◆ Material provided:

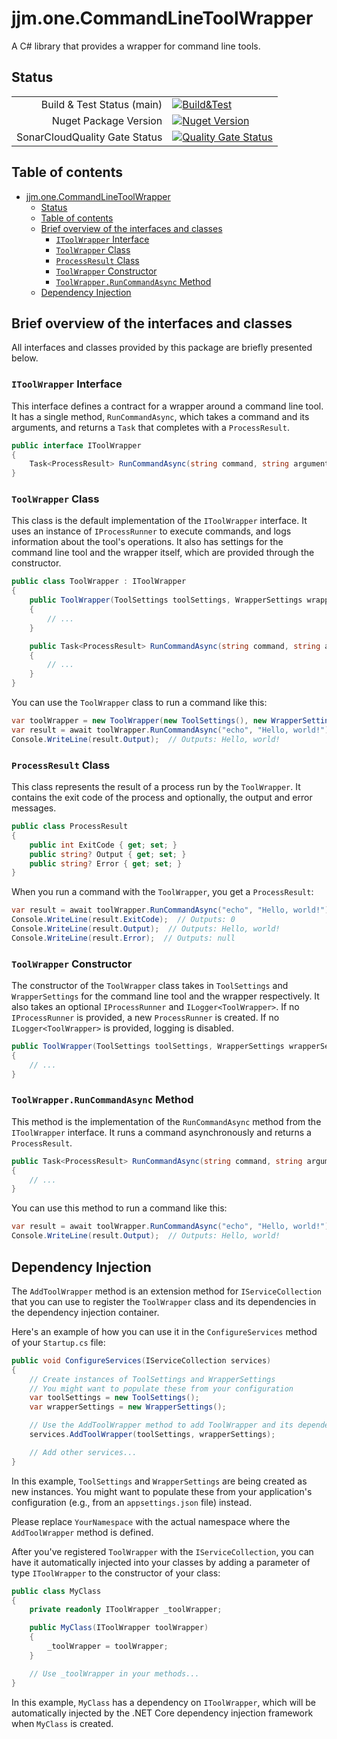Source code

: # jjm.one.CommandLineToolWrapper

A C# library that provides a wrapper for command line tools.

## Status

|                       |                       |
|----------------------:|-----------------------|
| Build & Test Status (main) | [![Build&Test](https://github.com/jjm-one/jjm.one.CommandLineToolWrapper/actions/workflows/dotnet.yml/badge.svg)](https://github.com/jjm-one/jjm.one.CommandLineToolWrapper/actions/workflows/dotnet.yml) |
| Nuget Package Version | [![Nuget Version](https://img.shields.io/nuget/v/jjm.one.CommandLineToolWrapper?style=flat-square)](https://www.nuget.org/packages/jjm.one.CommandLineToolWrapper/) |
| SonarCloudQuality Gate Status | [![Quality Gate Status](https://sonarcloud.io/api/project_badges/measure?project=jjm-one_jjm.one.CommandLineToolWrapper&metric=alert_status)](https://sonarcloud.io/summary/new_code?id=jjm-one_jjm.one.CommandLineToolWrapper) |

## Table of contents

- [jjm.one.CommandLineToolWrapper](#jjmonecommandlinetoolwrapper)
  - [Status](#status)
  - [Table of contents](#table-of-contents)
  - [Brief overview of the interfaces and classes](#brief-overview-of-the-interfaces-and-classes)
    - [`IToolWrapper` Interface](#itoolwrapper-interface)
    - [`ToolWrapper` Class](#toolwrapper-class)
    - [`ProcessResult` Class](#processresult-class)
    - [`ToolWrapper` Constructor](#toolwrapper-constructor)
    - [`ToolWrapper.RunCommandAsync` Method](#toolwrapperruncommandasync-method)
  - [Dependency Injection](#dependency-injection)

## Brief overview of the interfaces and classes

All interfaces and classes provided by this package are briefly presented below.

### `IToolWrapper` Interface

This interface defines a contract for a wrapper around a command line tool. It has a single method, `RunCommandAsync`, which takes a command and its arguments, and returns a `Task` that completes with a `ProcessResult`.

```csharp
public interface IToolWrapper
{
    Task<ProcessResult> RunCommandAsync(string command, string arguments);
}
```

### `ToolWrapper` Class

This class is the default implementation of the `IToolWrapper` interface. It uses an instance of `IProcessRunner` to execute commands, and logs information about the tool's operations. It also has settings for the command line tool and the wrapper itself, which are provided through the constructor.

```csharp
public class ToolWrapper : IToolWrapper
{
    public ToolWrapper(ToolSettings toolSettings, WrapperSettings wrapperSettings, IProcessRunner? processRunner = null, ILogger<ToolWrapper>? logger = null)
    {
        // ...
    }

    public Task<ProcessResult> RunCommandAsync(string command, string arguments)
    {
        // ...
    }
}
```

You can use the `ToolWrapper` class to run a command like this:

```csharp
var toolWrapper = new ToolWrapper(new ToolSettings(), new WrapperSettings());
var result = await toolWrapper.RunCommandAsync("echo", "Hello, world!");
Console.WriteLine(result.Output);  // Outputs: Hello, world!
```

### `ProcessResult` Class

This class represents the result of a process run by the `ToolWrapper`. It contains the exit code of the process and optionally, the output and error messages.

```csharp
public class ProcessResult
{
    public int ExitCode { get; set; }
    public string? Output { get; set; }
    public string? Error { get; set; }
}
```

When you run a command with the `ToolWrapper`, you get a `ProcessResult`:

```csharp
var result = await toolWrapper.RunCommandAsync("echo", "Hello, world!");
Console.WriteLine(result.ExitCode);  // Outputs: 0
Console.WriteLine(result.Output);  // Outputs: Hello, world!
Console.WriteLine(result.Error);  // Outputs: null
```

### `ToolWrapper` Constructor

The constructor of the `ToolWrapper` class takes in `ToolSettings` and `WrapperSettings` for the command line tool and the wrapper respectively. It also takes an optional `IProcessRunner` and `ILogger<ToolWrapper>`. If no `IProcessRunner` is provided, a new `ProcessRunner` is created. If no `ILogger<ToolWrapper>` is provided, logging is disabled.

```csharp
public ToolWrapper(ToolSettings toolSettings, WrapperSettings wrapperSettings, IProcessRunner? processRunner = null, ILogger<ToolWrapper>? logger = null)
{
    // ...
}
```

### `ToolWrapper.RunCommandAsync` Method

This method is the implementation of the `RunCommandAsync` method from the `IToolWrapper` interface. It runs a command asynchronously and returns a `ProcessResult`.

```csharp
public Task<ProcessResult> RunCommandAsync(string command, string arguments)
{
    // ...
}
```

You can use this method to run a command like this:

```csharp
var result = await toolWrapper.RunCommandAsync("echo", "Hello, world!");
Console.WriteLine(result.Output);  // Outputs: Hello, world!
```

## Dependency Injection

The `AddToolWrapper` method is an extension method for `IServiceCollection` that you can use to register the `ToolWrapper` class and its dependencies in the dependency injection container.

Here's an example of how you can use it in the `ConfigureServices` method of your `Startup.cs` file:

```csharp
public void ConfigureServices(IServiceCollection services)
{
    // Create instances of ToolSettings and WrapperSettings
    // You might want to populate these from your configuration
    var toolSettings = new ToolSettings();
    var wrapperSettings = new WrapperSettings();

    // Use the AddToolWrapper method to add ToolWrapper and its dependencies
    services.AddToolWrapper(toolSettings, wrapperSettings);

    // Add other services...
}
```

In this example, `ToolSettings` and `WrapperSettings` are being created as new instances. You might want to populate these from your application's configuration (e.g., from an `appsettings.json` file) instead.

Please replace `YourNamespace` with the actual namespace where the `AddToolWrapper` method is defined.

After you've registered `ToolWrapper` with the `IServiceCollection`, you can have it automatically injected into your classes by adding a parameter of type `IToolWrapper` to the constructor of your class:

```csharp
public class MyClass
{
    private readonly IToolWrapper _toolWrapper;

    public MyClass(IToolWrapper toolWrapper)
    {
        _toolWrapper = toolWrapper;
    }

    // Use _toolWrapper in your methods...
}
```

In this example, `MyClass` has a dependency on `IToolWrapper`, which will be automatically injected by the .NET Core dependency injection framework when `MyClass` is created.
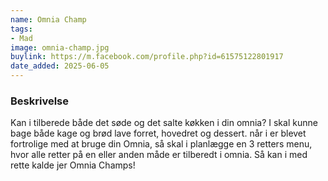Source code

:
 ```yaml
---
name: Omnia Champ
tags:
- Mad
image: omnia-champ.jpg
buylink: https://m.facebook.com/profile.php?id=61575122801917
date_added: 2025-06-05
---
```

### Beskrivelse
Kan i tilberede både det søde og det salte køkken i din omnia?
I skal kunne bage både kage og brød
lave forret, hovedret og dessert.
når i er blevet fortrolige med at bruge din Omnia, så skal i planlægge en 3 retters menu,
hvor alle retter på en eller anden måde er tilberedt i omnia.
Så kan i med rette kalde jer Omnia Champs!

◆ Required action: Each line that has the word "configuration" counts once. How many such lines are in the data? Give the number alone.

◆ Response area: 2